I went to my LFS to get some new fish and they threw this guy in for free. The guy at the store told me what it was but I can't remember. I think it started with an "M" but I could be wrong. Any ideas?
Thanks!





































I was also wondering if there is a way to tell the sex of Red Topped zebras? I'm completely new to cichlids and I've got 3 of them. 2 albino and one regular. here are some pics. any idea as to what their sex may be? They all seem to get along well. Also, I realize it may be difficult to tell by the pictures, but does anyone have a ball park estimate of their age?




























Thank you in advance.


----------



## straitjacketstar (Mar 8, 2004)

1st is Tropehops macrophthalmus (Albino)
2nd males turn blue, females stay brown. For the albinos, males turn that frosty barred white females stay peachy/pink.


----------



## BANANAHANDS (Mar 22, 2007)

Thanks, so you just to confirm what your saying is the the regular is a female, and I'm thinking the albino on the left of the last picture is a male? That one actually have somewhat of a blue tint to it when the light hits it a certain way. the other albino is much "pinker". So do you know if the regular female would breed with an albino male? It doesn't really matter either way, I'm just curious.
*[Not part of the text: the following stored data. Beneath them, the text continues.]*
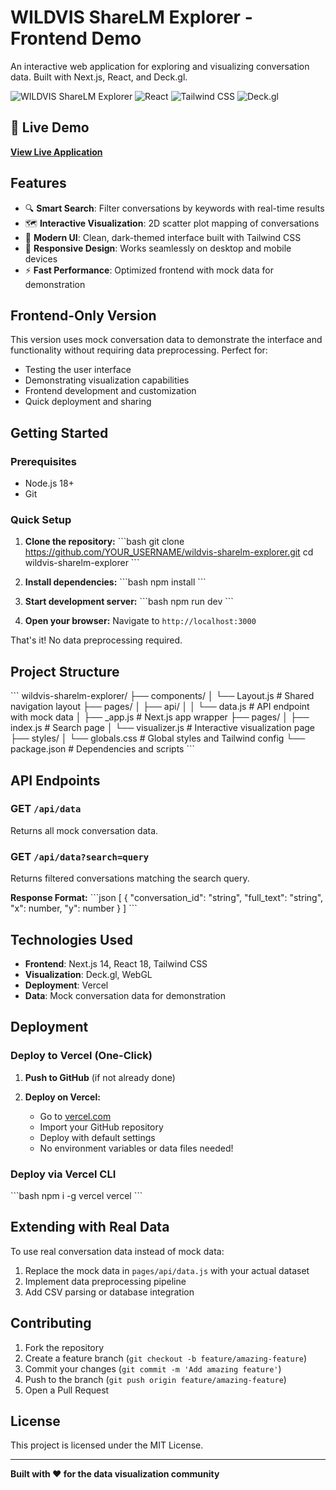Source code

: # WILDVIS ShareLM Explorer - Frontend Demo

An interactive web application for exploring and visualizing conversation data. Built with Next.js, React, and Deck.gl.

![WILDVIS ShareLM Explorer](https://img.shields.io/badge/Next.js-14-black?style=for-the-badge&logo=next.js)
![React](https://img.shields.io/badge/React-18-blue?style=for-the-badge&logo=react)
![Tailwind CSS](https://img.shields.io/badge/Tailwind-CSS-38B2AC?style=for-the-badge&logo=tailwind-css)
![Deck.gl](https://img.shields.io/badge/Deck.gl-Visualization-orange?style=for-the-badge)

## 🚀 Live Demo

**[View Live Application](https://wildvis-sharelm-explorer.vercel.app)**

## Features

- 🔍 **Smart Search**: Filter conversations by keywords with real-time results
- 🗺️ **Interactive Visualization**: 2D scatter plot mapping of conversations
- 🎨 **Modern UI**: Clean, dark-themed interface built with Tailwind CSS
- 📱 **Responsive Design**: Works seamlessly on desktop and mobile devices
- ⚡ **Fast Performance**: Optimized frontend with mock data for demonstration

## Frontend-Only Version

This version uses mock conversation data to demonstrate the interface and functionality without requiring data preprocessing. Perfect for:

- Testing the user interface
- Demonstrating visualization capabilities
- Frontend development and customization
- Quick deployment and sharing

## Getting Started

### Prerequisites

- Node.js 18+
- Git

### Quick Setup

1. **Clone the repository:**
   \`\`\`bash
   git clone https://github.com/YOUR_USERNAME/wildvis-sharelm-explorer.git
   cd wildvis-sharelm-explorer
   \`\`\`

2. **Install dependencies:**
   \`\`\`bash
   npm install
   \`\`\`

3. **Start development server:**
   \`\`\`bash
   npm run dev
   \`\`\`

4. **Open your browser:**
   Navigate to `http://localhost:3000`

That's it! No data preprocessing required.

## Project Structure

\`\`\`
wildvis-sharelm-explorer/
├── components/
│   └── Layout.js              # Shared navigation layout
├── pages/
│   ├── api/
│   │   └── data.js           # API endpoint with mock data
│   ├── _app.js               # Next.js app wrapper
├── pages/
│   ├── index.js              # Search page
│   └── visualizer.js         # Interactive visualization page
├── styles/
│   └── globals.css           # Global styles and Tailwind config
└── package.json              # Dependencies and scripts
\`\`\`

## API Endpoints

### GET `/api/data`
Returns all mock conversation data.

### GET `/api/data?search=query`
Returns filtered conversations matching the search query.

**Response Format:**
\`\`\`json
[
  {
    "conversation_id": "string",
    "full_text": "string",
    "x": number,
    "y": number
  }
]
\`\`\`

## Technologies Used

- **Frontend**: Next.js 14, React 18, Tailwind CSS
- **Visualization**: Deck.gl, WebGL
- **Deployment**: Vercel
- **Data**: Mock conversation data for demonstration

## Deployment

### Deploy to Vercel (One-Click)

1. **Push to GitHub** (if not already done)

2. **Deploy on Vercel:**
   - Go to [vercel.com](https://vercel.com)
   - Import your GitHub repository
   - Deploy with default settings
   - No environment variables or data files needed!

### Deploy via Vercel CLI

\`\`\`bash
npm i -g vercel
vercel
\`\`\`

## Extending with Real Data

To use real conversation data instead of mock data:

1. Replace the mock data in `pages/api/data.js` with your actual dataset
2. Implement data preprocessing pipeline
3. Add CSV parsing or database integration

## Contributing

1. Fork the repository
2. Create a feature branch (`git checkout -b feature/amazing-feature`)
3. Commit your changes (`git commit -m 'Add amazing feature'`)
4. Push to the branch (`git push origin feature/amazing-feature`)
5. Open a Pull Request

## License

This project is licensed under the MIT License.

---

**Built with ❤️ for the data visualization community**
Also an thoughts on their age? 
Thank you very much, I know I have a lot of questions but like i said I'm completely a NOOB.


----------



## MalawiLover (Sep 12, 2006)

To guess at the age, we need to know their size. Also, I hope you have a large tank, because when several of these species become adults there is going to be lots of aggression. They do look rather young (the eyes look large which they do on juvies) so they will all get along, but soon as they start to mature sexually the males will start to fight over territory and dominance.


----------



## BANANAHANDS (Mar 22, 2007)

They're about 3 to 3 1/2 inches right now. I have them along with several other fish in a 29g. Before you say anything, I know this is WAY too small. I'm currently in the market for a new tank. I'm shooting for a 75g but it'll all depend on what deals I can find. Any suggestions of places to look in San Diego (other than craig's list, i check it several times a day). As for now, my LFS actually suggested over-crowding to spread any aggression out. its seems to work, they all get along. The dominant one is an electric yellow of all things. I thought they weren't that aggresive? but all is well. the only casualties in the tank have been the goldfish i used to cycle it. 4 of them lasted 2 months in there with the cichlids! 
After looking at the "regular" red top zebra I think it may be a male. it has a blue tint to it. Is that how it works, they turn blue? 
Thanks for all info!


----------